The package provides functions that are speedy. They are either implemented in C++, or are speedy but accurate approximation of the original implementation proposed by Caliskan et al (2017). See the benchmark [here](https://github.com/gesistsa/sweater/blob/master/paper/benchmark.md).
This package provides extra methods such as Relative Norm Distance, Embedding Coherence Test, SemAxis and Relative Negative Sentiment Bias.
If your goal is to reproduce the analysis in Caliskan et al (2017), please consider using the [original Java program](https://dataverse.harvard.edu/dataset.xhtml?persistentId=doi:10.7910/DVN/DX4VWP&version=2.0) or the R package [cbn](https://github.com/conjugateprior/cbn) by Lowe. To reproduce the analysis in Garg et al (2018), please consider using the [original Python program](https://github.com/nikhgarg/EmbeddingDynamicStereotypes). To reproduce the analysis in Mazini et al (2019), please consider using the [original Python program](https://github.com/TManzini/DebiasMulticlassWordEmbedding/).
Please cite this software as:
Chan, C., (2022). sweater: Speedy Word Embedding Association Test and Extras Using R. Journal of Open Source Software, 7(72), 4036, https://doi.org/10.21105/joss.04036
For a BibTeX entry, use the output from `citation(package = "sweater")`.
## Installation
Recommended: install the latest development version
``` r
remotes::install_github("gesistsa/sweater")
```
or the "stable" release
```r
install.packages("sweater")
```
## Notation of a query
All tests in this package use the concept of queries (see Badilla et al., 2020) to study associations in the input word embeddings `w`. This package uses the "STAB" notation from Brunet et al (2019). [^1]

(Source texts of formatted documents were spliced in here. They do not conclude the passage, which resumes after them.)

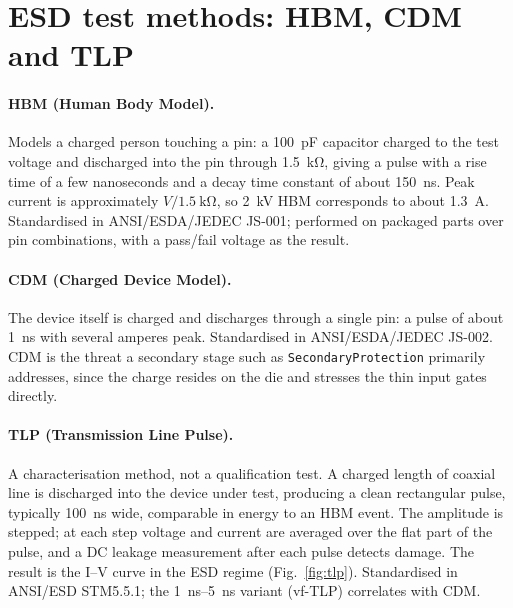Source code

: \documentclass[11pt,a4paper]{article}
\newcommand{\cell}[1]{\texttt{#1}}
\begin{document}
\section{ESD test methods: HBM, CDM and TLP}

\paragraph{HBM (Human Body Model).}
Models a charged person touching a pin: a \SI{100}{\pico\farad} capacitor
charged to the test voltage and discharged into the pin through
\SI{1.5}{\kilo\ohm}, giving a pulse with a rise time of a few nanoseconds and a
decay time constant of about \SI{150}{\nano\second}. Peak current is
approximately $V/\SI{1.5}{\kilo\ohm}$, so \SI{2}{\kilo\volt} HBM corresponds to
about \SI{1.3}{\ampere}. Standardised in ANSI/ESDA/JEDEC JS-001; performed on
packaged parts over pin combinations, with a pass/fail voltage as the result.

\paragraph{CDM (Charged Device Model).}
The device itself is charged and discharges through a single pin: a pulse of
about \SI{1}{\nano\second} with several amperes peak. Standardised in
ANSI/ESDA/JEDEC JS-002. CDM is the threat a secondary stage such as
\cell{SecondaryProtection} primarily addresses, since the charge resides on the
die and stresses the thin input gates directly.

\paragraph{TLP (Transmission Line Pulse).}
A characterisation method, not a qualification test. A charged length of
coaxial line is discharged into the device under test, producing a clean
rectangular pulse, typically \SI{100}{\nano\second} wide, comparable in energy
to an HBM event. The amplitude is stepped; at each step voltage and current
are averaged over the flat part of the pulse, and a DC leakage measurement
after each pulse detects damage. The result is the I--V curve in the ESD
regime (Fig.~\ref{fig:tlp}). Standardised in ANSI/ESD STM5.5.1; the
\SIrange{1}{5}{\nano\second} variant (vf-TLP) correlates with CDM.
\end{document}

[^1]: In the pre 0.1.0 version of this package, the package used `S`, `T`, `A`, and `B` as the main parameters. It was later rejected because the symbol `T` is hardlinked to the logical value `TRUE` [as a global variable](https://stat.ethz.ch/R-manual/R-devel/library/base/html/logical.html); and it is considered to be a [bad style](https://style.tidyverse.org/syntax.html) to use the symbol `T`. Accordingly, they were renamed to `S_words`, `T_words`, `A_words`, and `B_words` respectively. But in general, please stop using the symbol `T` to represent `TRUE`!

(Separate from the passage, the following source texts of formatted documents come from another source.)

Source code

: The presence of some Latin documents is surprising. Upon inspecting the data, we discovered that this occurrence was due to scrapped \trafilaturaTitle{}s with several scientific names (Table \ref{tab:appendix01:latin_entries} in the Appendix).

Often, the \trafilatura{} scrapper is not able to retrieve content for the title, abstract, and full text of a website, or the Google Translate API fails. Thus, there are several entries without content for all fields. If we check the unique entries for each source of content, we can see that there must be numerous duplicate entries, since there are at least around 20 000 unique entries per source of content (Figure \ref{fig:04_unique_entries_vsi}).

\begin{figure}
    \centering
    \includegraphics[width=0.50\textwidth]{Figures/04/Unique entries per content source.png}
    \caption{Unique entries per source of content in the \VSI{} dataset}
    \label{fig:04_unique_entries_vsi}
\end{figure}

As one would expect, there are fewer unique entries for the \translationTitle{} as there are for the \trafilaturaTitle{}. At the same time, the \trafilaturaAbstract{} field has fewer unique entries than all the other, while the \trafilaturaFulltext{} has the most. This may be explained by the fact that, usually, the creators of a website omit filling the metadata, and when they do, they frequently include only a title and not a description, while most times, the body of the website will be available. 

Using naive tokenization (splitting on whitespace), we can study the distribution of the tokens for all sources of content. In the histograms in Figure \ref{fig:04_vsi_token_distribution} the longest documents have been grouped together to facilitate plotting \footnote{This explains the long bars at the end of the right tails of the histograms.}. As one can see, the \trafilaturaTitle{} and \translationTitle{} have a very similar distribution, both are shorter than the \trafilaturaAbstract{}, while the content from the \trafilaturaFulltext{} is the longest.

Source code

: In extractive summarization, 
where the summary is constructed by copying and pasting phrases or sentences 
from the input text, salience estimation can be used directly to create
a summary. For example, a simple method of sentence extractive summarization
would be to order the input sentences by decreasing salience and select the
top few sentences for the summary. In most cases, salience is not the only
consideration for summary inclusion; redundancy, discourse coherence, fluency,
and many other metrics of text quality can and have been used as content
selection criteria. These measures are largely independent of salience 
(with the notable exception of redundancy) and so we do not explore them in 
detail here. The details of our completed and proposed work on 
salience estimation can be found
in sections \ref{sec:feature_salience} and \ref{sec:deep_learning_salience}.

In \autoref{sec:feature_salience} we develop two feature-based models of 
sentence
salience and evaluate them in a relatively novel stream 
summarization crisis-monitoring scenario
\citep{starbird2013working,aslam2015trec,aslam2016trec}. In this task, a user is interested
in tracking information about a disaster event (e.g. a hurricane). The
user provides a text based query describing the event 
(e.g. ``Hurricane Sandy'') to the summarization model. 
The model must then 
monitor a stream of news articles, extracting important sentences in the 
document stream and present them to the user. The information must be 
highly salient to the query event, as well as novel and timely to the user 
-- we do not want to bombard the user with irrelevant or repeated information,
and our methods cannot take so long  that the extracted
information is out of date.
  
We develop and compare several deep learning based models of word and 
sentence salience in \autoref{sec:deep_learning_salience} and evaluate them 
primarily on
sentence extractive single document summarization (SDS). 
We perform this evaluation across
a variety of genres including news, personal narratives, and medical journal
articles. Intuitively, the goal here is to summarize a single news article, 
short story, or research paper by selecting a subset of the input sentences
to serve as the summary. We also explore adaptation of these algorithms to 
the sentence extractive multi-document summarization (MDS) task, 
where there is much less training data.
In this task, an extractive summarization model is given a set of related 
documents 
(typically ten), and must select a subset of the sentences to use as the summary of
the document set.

All tests depend on two types of words. The first type, namely, `S_words` and `T_words`, is *target words* (or *neutral words* in Garg et al). In the case of studying biases, these are words that **should** have no bias. For instance, the words such as "nurse" and "professor" can be used as target words to study the gender bias in word embeddings. One can also separate these words into two sets, `S_words` and `T_words`, to group words by their perceived bias. For example, Caliskan et al. (2017) grouped target words into two groups: mathematics ("math", "algebra", "geometry", "calculus", "equations", "computation", "numbers", "addition") and arts ("poetry", "art", "dance", "literature", "novel", "symphony", "drama", "sculpture"). Please note that also `T_words` is not always required.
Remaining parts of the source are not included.